Prison systems around the world are frequently points of controversy. Prisons are often overcrowded, many fail to meet health and safety conditions established by the state, and inmates die at the hands of other inmates or even prison guards. Where did our basis for modern police forces and prison systems come from? In his video series Victorian Britain, Dr. Patrick N. Allitt, Cahoon Family Professor of American History at Emory University, finds their roots in England in the 1820s and 1830s.

Bobbies and Peelers

“The police themselves, the Metropolitan Police Force, the London police force, was founded in 1829,” Dr. Allitt said. “This was when Robert Peel, who later became prime minister, was the home secretary. Because he founded them, one of the early nicknames of the police was ‘The Peelers.’ It is virtually an extinct name now, but you might have heard it already.”

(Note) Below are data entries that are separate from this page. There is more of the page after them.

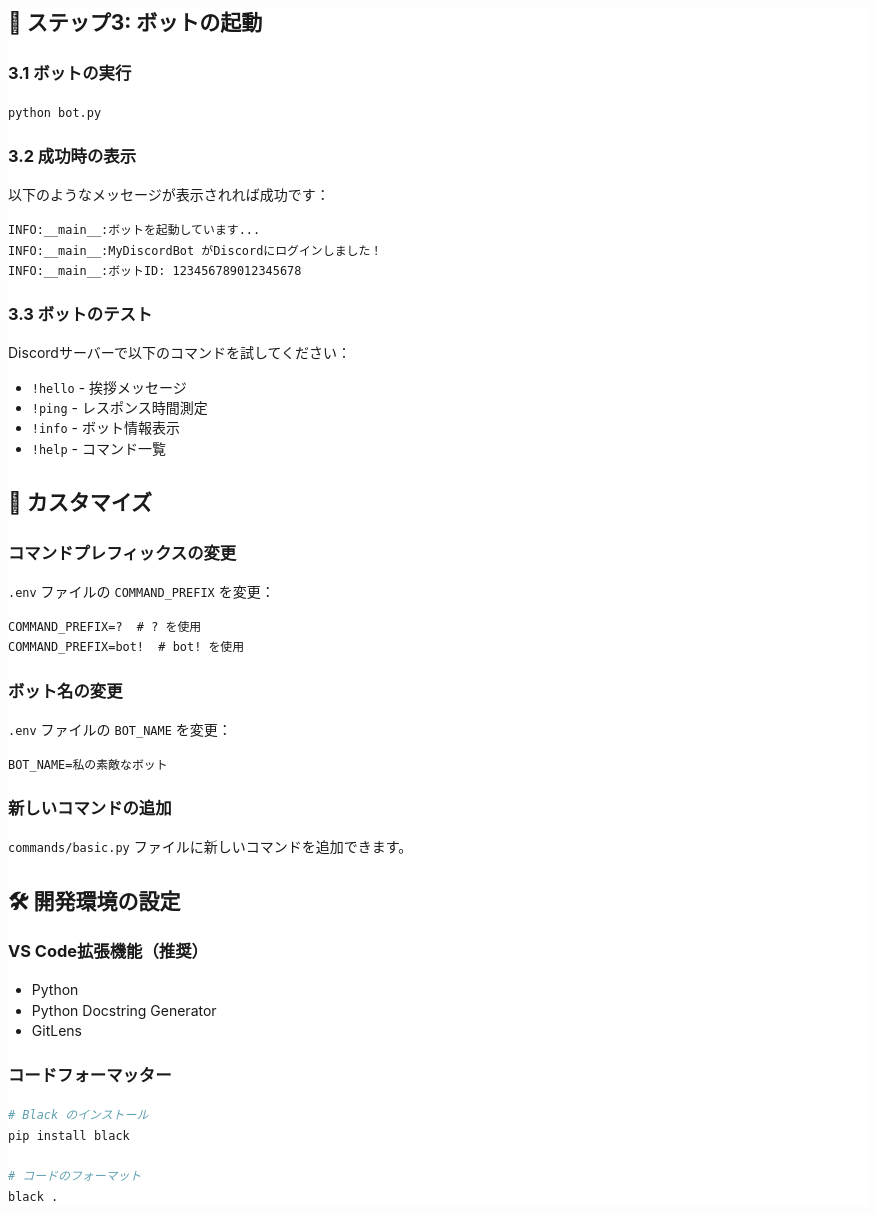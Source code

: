 ## 🚀 ステップ3: ボットの起動

### 3.1 ボットの実行
```bash
python bot.py
```

### 3.2 成功時の表示
以下のようなメッセージが表示されれば成功です：
```
INFO:__main__:ボットを起動しています...
INFO:__main__:MyDiscordBot がDiscordにログインしました！
INFO:__main__:ボットID: 123456789012345678
```

### 3.3 ボットのテスト
Discordサーバーで以下のコマンドを試してください：
- `!hello` - 挨拶メッセージ
- `!ping` - レスポンス時間測定
- `!info` - ボット情報表示
- `!help` - コマンド一覧

## 🔧 カスタマイズ

### コマンドプレフィックスの変更
`.env` ファイルの `COMMAND_PREFIX` を変更：
```env
COMMAND_PREFIX=?  # ? を使用
COMMAND_PREFIX=bot!  # bot! を使用
```

### ボット名の変更
`.env` ファイルの `BOT_NAME` を変更：
```env
BOT_NAME=私の素敵なボット
```

### 新しいコマンドの追加
`commands/basic.py` ファイルに新しいコマンドを追加できます。

## 🛠️ 開発環境の設定

### VS Code拡張機能（推奨）
- Python
- Python Docstring Generator
- GitLens

### コードフォーマッター
```bash
# Black のインストール
pip install black

# コードのフォーマット
black .
```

According to Dr. Allitt, the Metropolitan Police Force centralized under two police commissioners and increasingly became used on the streets, replacing earlier use of the army to break up serious disruptions. This was part of England’s transition to a more civil way of dealing with petty criminals. Members of the criminal community hated them, attacking them in rookeries—crime-ridden slum areas and groups of houses.

“On the other hand, they were greatly admired by people like the small shopkeepers who felt that their business was far safer if there was a policeman on the beat looking after their interests,” Dr. Allitt said. “In 1842, the detective force was founded—a group of policemen who were wearing uniforms but whose job it was to investigate crimes and also to try to anticipate when crimes might happen by getting to know who the crucial figures were.”

I’ll Stick to Going to the Movies

In 1837, Parliament reviewed its criminal code and found there were more than 200 crimes for which a prisoner could be put to death. By 1861, this number was reduced to just four. Before the reforms, executions weren’t as common as one would expect. Usually, Dr. Allitt said, a jury would find prisoners guilty of lesser sentences, taking on an “ad hoc function” of sparing the prisoner’s life, even if he was guilty of a capital offense.

However, when there were executions, they were public and they drew crowds. Food and concession vendors peddled their wares among the crowd.

At London’s Newgate Prison, crowds would gather up to 12 hours before a hanging. People who lived in houses across the street from the gallows would rent out their windows to gawking onlookers for hefty sums. The prisoner’s body would hang from the noose for an hour in public view before being lowered into a coffin and taken to anatomy clinics for dissection.

Protests against public execution gained steam with the help and participation of Charles Dickens. Public executions were banned in 1868, and the idea of prisons that could actually reform prisoners finally began to surface.